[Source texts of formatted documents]

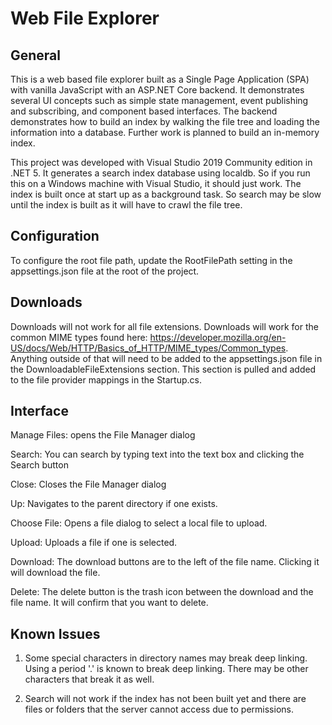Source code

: ﻿# Web File Explorer

## General

This is a web based file explorer built as a Single Page Application (SPA) with vanilla JavaScript with an ASP.NET
Core backend. It demonstrates several UI concepts such as simple state management, event publishing and subscribing,
and component based interfaces. The backend demonstrates how to build an index by walking the file tree and loading
the information into a database. Further work is planned to build an in-memory index.

This project was developed with Visual Studio 2019 Community edition in .NET 5. It generates a search index database
using localdb. So if you run this on a Windows machine with Visual Studio, it should just work. The index is built
once at start up as a background task. So search may be slow until the index is built as it will have to crawl the
file tree.

## Configuration

To configure the root file path, update the RootFilePath setting in the appsettings.json file at the root of the project.

## Downloads

Downloads will not work for all file extensions. Downloads will work for the common MIME types found here: 
https://developer.mozilla.org/en-US/docs/Web/HTTP/Basics_of_HTTP/MIME_types/Common_types. Anything outside 
of that will need to be added to the appsettings.json file in the DownloadableFileExtensions section. This section is pulled and added 
to the file provider mappings in the Startup.cs.

## Interface

Manage Files: opens the File Manager dialog

Search: You can search by typing text into the text box and clicking the Search button 

Close: Closes the File Manager dialog

Up: Navigates to the parent directory if one exists.

Choose File: Opens a file dialog to select a local file to upload.

Upload: Uploads a file if one is selected.

Download: The download buttons are to the left of the file name. Clicking it will download the file.

Delete: The delete button is the trash icon between the download and the file name. It will confirm that you want to delete.

## Known Issues

1) Some special characters in directory names may break deep linking. Using a period '.' is known to break deep linking. There may
be other characters that break it as well.

2) Search will not work if the index has not been built yet and there are files or folders that the server cannot access due to
permissions.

● EXERCISE GOAL:
Word for word, restate all of the entries above and leave each picture out.

● RESULT OF THIS EXERCISE:
Source code

: ﻿# Web File Explorer

## General

This is a web based file explorer built as a Single Page Application (SPA) with vanilla JavaScript with an ASP.NET
Core backend. It demonstrates several UI concepts such as simple state management, event publishing and subscribing,
and component based interfaces. The backend demonstrates how to build an index by walking the file tree and loading
the information into a database. Further work is planned to build an in-memory index.

This project was developed with Visual Studio 2019 Community edition in .NET 5. It generates a search index database
using localdb. So if you run this on a Windows machine with Visual Studio, it should just work. The index is built
once at start up as a background task. So search may be slow until the index is built as it will have to crawl the
file tree.

## Configuration

To configure the root file path, update the RootFilePath setting in the appsettings.json file at the root of the project.

## Downloads

Downloads will not work for all file extensions. Downloads will work for the common MIME types found here: 
https://developer.mozilla.org/en-US/docs/Web/HTTP/Basics_of_HTTP/MIME_types/Common_types. Anything outside 
of that will need to be added to the appsettings.json file in the DownloadableFileExtensions section. This section is pulled and added 
to the file provider mappings in the Startup.cs.

## Interface

Manage Files: opens the File Manager dialog

Search: You can search by typing text into the text box and clicking the Search button 

Close: Closes the File Manager dialog

Up: Navigates to the parent directory if one exists.

Choose File: Opens a file dialog to select a local file to upload.

Upload: Uploads a file if one is selected.

Download: The download buttons are to the left of the file name. Clicking it will download the file.

Delete: The delete button is the trash icon between the download and the file name. It will confirm that you want to delete.

## Known Issues

1) Some special characters in directory names may break deep linking. Using a period '.' is known to break deep linking. There may
be other characters that break it as well.

2) Search will not work if the index has not been built yet and there are files or folders that the server cannot access due to
permissions.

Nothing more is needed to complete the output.